Hope you guys have had an awesome start to the week and managed to spend some time with friends and family over the weekend!

Sooo… I’m still in Cape Town, I was supposed to have been in the Eastern Cape according to my travel plans but I ended up staying and have been so beautifully rewarded with super amazing visibility, crisp 10 degree clarity and the most diverse church gatherings I’ve ever experienced – in my life.

I want to talk about the changing face of water... for me.


My scuba diving life has been largely filled with dives where I was the only black person on the boat as a diving customer – in South Africa, Egypt, Bali and the Maldives. The same is true for my freediving. The 2 times I remember BIPOC people was in Mozambique 2 years ago where I met an Indian man and naturally buddied with him, he was from Sri Lanka and had the most beautiful buoyancy on scuba - I giggled the whole time!

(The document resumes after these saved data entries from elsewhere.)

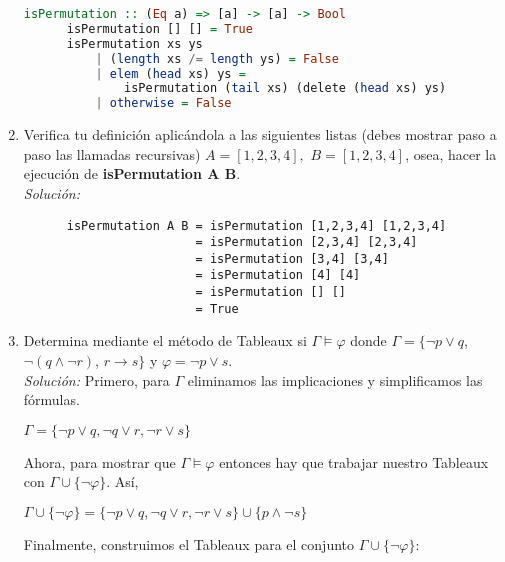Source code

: \documentclass[letterpaper,11pt]{article}
\begin{document}
\begin{enumerate}
\begin{lstlisting}[language=Haskell]
      isPermutation :: (Eq a) => [a] -> [a] -> Bool
      isPermutation [] [] = True
      isPermutation xs ys 
          | (length xs /= length ys) = False
          | elem (head xs) ys = 
              isPermutation (tail xs) (delete (head xs) ys)
          | otherwise = False
   \end{lstlisting}

   \item Verifica tu definición aplicándola a las siguientes listas (debes
   mostrar paso a paso las llamadas recursivas) $A = [1,2,3,4],$ 
   $B = [1,2,3,4]$, osea, hacer la ejecución de \textbf{isPermutation A B}.\\
   \textit{Solución:}
   \begin{lstlisting}
      isPermutation A B = isPermutation [1,2,3,4] [1,2,3,4]
                        = isPermutation [2,3,4] [2,3,4]
                        = isPermutation [3,4] [3,4]
                        = isPermutation [4] [4]
                        = isPermutation [] []
                        = True
   \end{lstlisting}
    
   \item Determina mediante el método de Tableaux si $\Gamma \models \varphi$
   donde $\Gamma = \{ \neg p \lor q$, $\neg (q \land \neg r)$, 
   $r \rightarrow s \}$ y $\varphi = \neg p \lor s$.\\
   \textit{Solución:} Primero, para $\Gamma$ eliminamos las implicaciones y
   simplificamos las fórmulas. 

   \begin{center}
      $\Gamma = \{ \neg p \lor q, \neg q \lor r, \neg r \lor s \}$
   \end{center}
   
   Ahora, para mostrar que $\Gamma \models \varphi$ entonces hay que trabajar
   nuestro Tableaux con $\Gamma \cup \{\neg \varphi \}$. Así,

   \begin{center}
      $\Gamma \cup \{\neg \varphi \} = 
      \{ \neg p \lor q, \neg q \lor r, \neg r \lor s \} 
      \cup \{p \land \neg s \}$
   \end{center}

   Finalmente, construimos el Tableaux para el conjunto
   $\Gamma \cup \{ \neg \varphi \}$: \\ 


\end{enumerate}
\end{document}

And second, was last year in Sodwana, an Indian lady who lives in South Africa but had been based in Mauritania for a while.

That’s it.

Am I always thinking about representation? no, but I often wonder how it’s possible that with over 4 years of diving with over 70 scuba dives logged, I can only count 2 encounters of seeing people who look like me.

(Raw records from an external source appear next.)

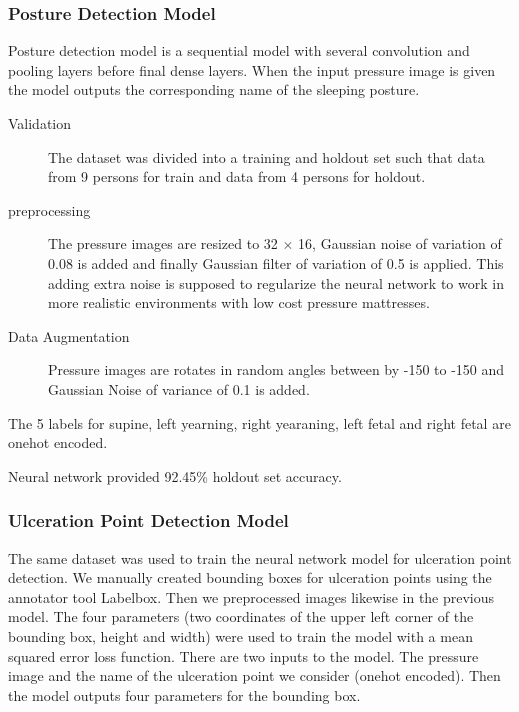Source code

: \subsubsection{Posture Detection Model}

Posture detection model is a sequential model with several convolution and pooling layers before final dense layers. When the input pressure image is given the model outputs the corresponding name of the sleeping posture.


\begin{description}
	\item[Validation] The dataset was divided into a training and holdout set such that data from 9 persons for train and data from 4 persons for holdout.
	\item[preprocessing] The pressure images are resized to 32 $\times$ 16, Gaussian noise of variation of 0.08 is added and finally Gaussian filter of variation of 0.5 is applied. This adding extra noise is supposed to regularize the neural network to work in more realistic environments with low cost pressure mattresses.
	\item[Data Augmentation]  Pressure images are rotates in random angles between by -150 to -150 and Gaussian Noise of variance of 0.1 is added.	
\end{description}

The 5 labels for supine, left yearning, right yearaning, left fetal and right fetal are onehot encoded. 

Neural network provided 92.45\% holdout set accuracy.


\subsubsection{Ulceration Point Detection Model}

The same dataset was used to train the neural network model for ulceration point detection. We manually created bounding boxes for ulceration points using the annotator tool Labelbox\textsuperscript{\textregistered}. Then we preprocessed images likewise in the previous model.  The four parameters (two coordinates of the upper left corner of the bounding box, height and width) were used to train the model with a mean squared error loss function. There are two inputs to the model. The pressure image and the name of the ulceration point we consider (onehot encoded). Then the model outputs four parameters for the bounding box.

This means in the friendships that stemmed from my water places, they often failed at one of the following,

1. Colour blind humans, conveniently or unintentionally so,

2. Lack of association with black struggles thus, I could exist in the space in my blackness but could not cart the daily worn into those spaces,

3. Language, in that, my ability to learn at the same rate as everyone else was diminished because English is secondary to what the majority spoken tongue is, and past my communicated discomfort, an interpretation almost though I’d paid less to be on the said course.

4. And the reminder that the industry was small, so in my existence, to be careful. I’m still triggered by this statement, aside from comments about my hair in the many spaces it found itself. Hoods or not, norms or not, no one else’s hair is commented on in relation to diving. I digress.

The past few weeks in Cape Town however, have been different. In all the ways possible, in my musings I wrote,

‘The face of water people is changing, it is becoming more inclusive. An overflow of black and brown people too. In the water too. Mermaiding and Mermanning too. An overflow of my hearts deepest desires.’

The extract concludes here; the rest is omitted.